The scientist then used a set of 12 pots to sow and plant hazelnut husk mulch at thickness levels of three centimeters, 5 cm, and 8 cm. Another set of 12 pots did not receive the mulching material. The experts weighted and irrigated the pots until the soil attained saturation. The research team added 1.5 to two liters of water to the pots, and recorded the plant's water consumption for about nine months. The pots did not receive any other source of water during this monitoring period.
The findings showed that mineral soil surface without the hazelnut husk mulch lost 18 percent more water than pots with 5 cm mulch. Data also revealed that mineral soil surface without the hazelnut husk mulch lost 23 percent more water than pots with 8 cm mulch. In addition, the researcher observed that pots with no mulch lost nearly four times more water during the hottest months of July and August than pots with 8 cm mulch.
Moreover, the researcher noted that even pots that contained 3 cm mulch were able to retain up to 25 percent of water in August. (Related: Benefits to composting for organic sustainability in natural vegetable gardens)
"Our results suggest that covering mineral soil surface may prevent water lost during hot summer. However, thickness of the mulching materials may accelerate the prevention effects of the treatment," the expert said.
The results also showed that using hazelnut husk as mulching material resulted in significant declines in weed germination. According to the findings, the germination rates of the seeds were 67 percent lower in the 8 cm mulch compared with no-mulching pots. Likewise, the findings revealed that the seed germination rates in treated pots were 53 percent and 38 percent lower in both the 5 cm and 3 cm mulching, respectively, compared with non-treated samples.

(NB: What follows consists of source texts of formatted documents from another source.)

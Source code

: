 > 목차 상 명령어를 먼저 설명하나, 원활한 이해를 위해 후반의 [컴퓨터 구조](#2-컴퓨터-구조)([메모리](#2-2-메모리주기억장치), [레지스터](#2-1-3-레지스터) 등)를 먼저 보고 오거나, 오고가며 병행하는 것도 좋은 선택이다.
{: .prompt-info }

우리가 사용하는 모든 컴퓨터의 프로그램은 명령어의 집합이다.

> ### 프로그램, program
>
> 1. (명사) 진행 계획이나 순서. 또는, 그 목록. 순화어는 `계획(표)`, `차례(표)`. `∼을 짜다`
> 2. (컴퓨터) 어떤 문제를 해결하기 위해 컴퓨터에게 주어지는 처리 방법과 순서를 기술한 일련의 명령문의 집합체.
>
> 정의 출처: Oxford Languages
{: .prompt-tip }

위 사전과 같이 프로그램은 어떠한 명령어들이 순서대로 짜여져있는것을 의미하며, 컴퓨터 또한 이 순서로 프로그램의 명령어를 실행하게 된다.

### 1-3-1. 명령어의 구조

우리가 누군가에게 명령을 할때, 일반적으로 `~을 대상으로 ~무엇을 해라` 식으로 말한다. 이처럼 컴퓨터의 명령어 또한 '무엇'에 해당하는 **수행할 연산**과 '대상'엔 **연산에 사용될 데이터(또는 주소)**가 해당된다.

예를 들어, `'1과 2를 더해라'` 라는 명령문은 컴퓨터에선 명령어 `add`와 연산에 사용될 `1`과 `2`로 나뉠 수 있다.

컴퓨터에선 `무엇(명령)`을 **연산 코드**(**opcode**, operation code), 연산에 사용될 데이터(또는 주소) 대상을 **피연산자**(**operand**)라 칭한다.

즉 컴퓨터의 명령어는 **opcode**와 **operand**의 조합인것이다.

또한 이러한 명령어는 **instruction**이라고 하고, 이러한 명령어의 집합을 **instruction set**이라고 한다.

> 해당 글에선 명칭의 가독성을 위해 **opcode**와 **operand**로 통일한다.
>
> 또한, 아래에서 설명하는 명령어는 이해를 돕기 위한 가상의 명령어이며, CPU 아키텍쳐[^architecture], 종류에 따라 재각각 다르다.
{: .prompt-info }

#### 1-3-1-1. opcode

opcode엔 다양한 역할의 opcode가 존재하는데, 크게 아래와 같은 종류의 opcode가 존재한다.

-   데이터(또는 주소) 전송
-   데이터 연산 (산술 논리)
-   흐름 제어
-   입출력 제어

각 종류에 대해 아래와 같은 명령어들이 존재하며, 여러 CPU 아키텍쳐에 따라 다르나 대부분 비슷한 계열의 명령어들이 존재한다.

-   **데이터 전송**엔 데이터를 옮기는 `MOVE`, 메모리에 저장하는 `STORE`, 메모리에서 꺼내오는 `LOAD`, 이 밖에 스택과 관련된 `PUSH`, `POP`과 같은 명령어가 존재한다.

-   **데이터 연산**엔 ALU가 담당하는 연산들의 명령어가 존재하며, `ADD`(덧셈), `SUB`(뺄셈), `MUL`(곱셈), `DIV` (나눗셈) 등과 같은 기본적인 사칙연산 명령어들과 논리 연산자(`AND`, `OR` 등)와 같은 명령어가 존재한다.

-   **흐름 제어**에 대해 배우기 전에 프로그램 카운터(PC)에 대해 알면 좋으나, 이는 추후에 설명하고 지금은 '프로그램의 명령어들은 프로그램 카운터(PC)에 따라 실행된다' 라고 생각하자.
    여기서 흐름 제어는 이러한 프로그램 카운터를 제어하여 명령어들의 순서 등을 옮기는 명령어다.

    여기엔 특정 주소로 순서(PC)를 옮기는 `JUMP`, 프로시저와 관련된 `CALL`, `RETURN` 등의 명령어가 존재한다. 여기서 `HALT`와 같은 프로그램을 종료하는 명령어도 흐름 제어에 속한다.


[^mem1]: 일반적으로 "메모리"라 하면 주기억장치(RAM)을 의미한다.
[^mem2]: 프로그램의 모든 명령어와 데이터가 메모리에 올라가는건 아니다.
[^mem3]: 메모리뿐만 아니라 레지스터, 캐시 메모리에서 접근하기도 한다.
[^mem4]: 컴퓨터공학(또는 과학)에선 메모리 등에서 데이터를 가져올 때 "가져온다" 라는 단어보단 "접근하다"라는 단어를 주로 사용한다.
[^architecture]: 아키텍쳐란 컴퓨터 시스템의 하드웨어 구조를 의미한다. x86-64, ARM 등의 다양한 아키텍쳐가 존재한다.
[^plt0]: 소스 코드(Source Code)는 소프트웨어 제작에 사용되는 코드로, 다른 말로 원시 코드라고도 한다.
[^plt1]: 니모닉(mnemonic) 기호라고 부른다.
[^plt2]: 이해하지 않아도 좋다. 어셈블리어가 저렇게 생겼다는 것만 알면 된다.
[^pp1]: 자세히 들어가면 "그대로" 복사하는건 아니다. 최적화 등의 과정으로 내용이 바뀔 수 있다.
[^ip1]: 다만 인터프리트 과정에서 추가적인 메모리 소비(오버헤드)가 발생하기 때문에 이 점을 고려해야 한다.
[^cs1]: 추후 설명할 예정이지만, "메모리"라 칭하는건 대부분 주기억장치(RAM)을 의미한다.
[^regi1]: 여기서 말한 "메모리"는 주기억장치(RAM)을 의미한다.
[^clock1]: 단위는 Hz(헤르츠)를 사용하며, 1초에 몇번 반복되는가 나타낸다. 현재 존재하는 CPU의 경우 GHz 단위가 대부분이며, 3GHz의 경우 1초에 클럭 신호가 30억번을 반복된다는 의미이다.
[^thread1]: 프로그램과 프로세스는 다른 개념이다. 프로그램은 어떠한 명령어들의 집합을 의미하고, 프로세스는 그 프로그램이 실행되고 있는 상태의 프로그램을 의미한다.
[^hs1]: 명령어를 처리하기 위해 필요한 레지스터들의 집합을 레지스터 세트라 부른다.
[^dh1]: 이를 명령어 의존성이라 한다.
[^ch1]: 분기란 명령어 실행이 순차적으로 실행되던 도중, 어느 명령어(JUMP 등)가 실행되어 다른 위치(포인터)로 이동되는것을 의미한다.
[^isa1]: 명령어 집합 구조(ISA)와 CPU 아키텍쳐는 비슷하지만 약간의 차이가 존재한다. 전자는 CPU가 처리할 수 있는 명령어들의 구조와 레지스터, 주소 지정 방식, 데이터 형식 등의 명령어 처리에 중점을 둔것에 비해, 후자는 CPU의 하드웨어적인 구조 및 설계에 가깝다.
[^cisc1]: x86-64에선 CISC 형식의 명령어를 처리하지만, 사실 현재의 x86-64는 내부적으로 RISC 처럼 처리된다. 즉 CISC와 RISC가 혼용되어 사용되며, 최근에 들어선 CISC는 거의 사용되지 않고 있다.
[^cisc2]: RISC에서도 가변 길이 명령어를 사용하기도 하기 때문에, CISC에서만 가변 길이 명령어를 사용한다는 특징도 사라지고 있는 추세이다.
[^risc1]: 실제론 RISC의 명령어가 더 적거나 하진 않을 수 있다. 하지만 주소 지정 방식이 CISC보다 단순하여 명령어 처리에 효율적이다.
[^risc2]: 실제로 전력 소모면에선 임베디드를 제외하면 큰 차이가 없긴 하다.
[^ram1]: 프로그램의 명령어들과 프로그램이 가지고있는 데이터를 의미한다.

Furthermore, the study found that increasing the mulch thickness may lead to greater reductions in seed germination. The researcher observed that using 3 cm mulching cover on the pots helped lower ryegrass germination by 40 percent. Furthermore, increasing the cover thickness to 5 cm and 8 cm further reduced the weed's germination rates by 81 percent and 95 percent, respectively.
"The thickness of the mulching applications may also contribute to the magnitude of the effects. Our experiment showed that 5 cm application can provide most of the mulching benefits. Weed control can also be achieved by using this material for mulching applications. These means that more environmentally friendly way of weed control is possible by using these mulching materials instead of herbicides. And finally, better growth medium due to mulching can promote seedling growth," the researcher noted.
"As a result of this study it can be concluded that substantial amount of hazelnut is produced in the black sea region of Turkey and the husk of hazelnut can be utilized as organic mulching materials. Our results indicate that water use efficiency of nurseries and other gardening applications can be increased by using hazelnut husk as mulching materials," the researcher concluded.